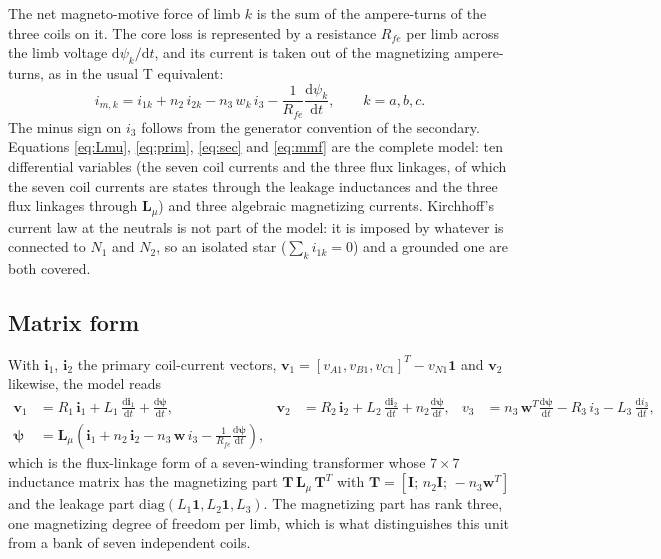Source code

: \documentclass[10pt,a4paper]{scrartcl}
\newcommand{\tder}[1]{\frac{\mathrm{d}#1}{\mathrm{d}t}}
\newcommand{\vect}[1]{\boldsymbol{#1}}
\newcommand{\one}{\vect{1}}
\begin{document}
\begin{onehalfspace}
The net magneto-motive force of limb $k$ is the sum of the ampere-turns of the three coils on it. The core loss is represented by a resistance $R_{fe}$ per limb across the limb voltage $\mathrm{d}\psi_k/\mathrm{d}t$, and its current is taken out of the magnetizing ampere-turns, as in the usual T equivalent:
\begin{equation}
i_{m,k} = i_{1k} + n_2\, i_{2k} - n_3\, w_k\, i_3 - \frac{1}{R_{fe}}\tder{\psi_k}, \qquad k=a,b,c .
\label{eq:mmf}
\end{equation}
The minus sign on $i_3$ follows from the generator convention of the secondary. Equations \eqref{eq:Lmu}, \eqref{eq:prim}, \eqref{eq:sec} and \eqref{eq:mmf} are the complete model: ten differential variables (the seven coil currents and the three flux linkages, of which the seven coil currents are states through the leakage inductances and the three flux linkages through $\mathbf{L}_\mu$) and three algebraic magnetizing currents. Kirchhoff's current law at the neutrals is not part of the model: it is imposed by whatever is connected to $N_1$ and $N_2$, so an isolated star ($\sum_k i_{1k}=0$) and a grounded one are both covered.

\subsection{Matrix form}

With $\vect{i}_1$, $\vect{i}_2$ the primary coil-current vectors, $\vect{v}_1 = [v_{A1},v_{B1},v_{C1}]^T - v_{N1}\one$ and $\vect{v}_2$ likewise, the model reads
\begin{equation}
\begin{aligned}
\vect{v}_1 &= R_1\,\vect{i}_1 + L_1\,\tder{\vect{i}_1} + \tder{\vect{\psi}}, &
\vect{v}_2 &= R_2\,\vect{i}_2 + L_2\,\tder{\vect{i}_2} + n_2\tder{\vect{\psi}}, &
v_3 &= n_3\,\vect{w}^T\tder{\vect{\psi}} - R_3\,i_3 - L_3\,\tder{i_3},\\
\vect{\psi} &= \mathbf{L}_\mu\left(\vect{i}_1 + n_2\,\vect{i}_2 - n_3\,\vect{w}\,i_3 - \frac{1}{R_{fe}}\tder{\vect{\psi}}\right),
\end{aligned}
\label{eq:matrix}
\end{equation}
which is the flux-linkage form of a seven-winding transformer whose $7\times7$ inductance matrix has the magnetizing part $\mathbf{T}\,\mathbf{L}_\mu\,\mathbf{T}^T$ with $\mathbf{T}=[\mathbf{I};\, n_2\mathbf{I};\, -n_3\vect{w}^T]$ and the leakage part $\mathrm{diag}(L_1\one, L_2\one, L_3)$. The magnetizing part has rank three, one magnetizing degree of freedom per limb, which is what distinguishes this unit from a bank of seven independent coils.


\end{onehalfspace}
\end{document}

***

Report each line of the data that includes the string "frac".

\newcommand{\tder}[1]{\frac{\mathrm{d}#1}{\mathrm{d}t}}
i_{m,k} = i_{1k} + n_2\, i_{2k} - n_3\, w_k\, i_3 - \frac{1}{R_{fe}}\tder{\psi_k}, \qquad k=a,b,c .
\vect{\psi} &= \mathbf{L}_\mu\left(\vect{i}_1 + n_2\,\vect{i}_2 - n_3\,\vect{w}\,i_3 - \frac{1}{R_{fe}}\tder{\vect{\psi}}\right),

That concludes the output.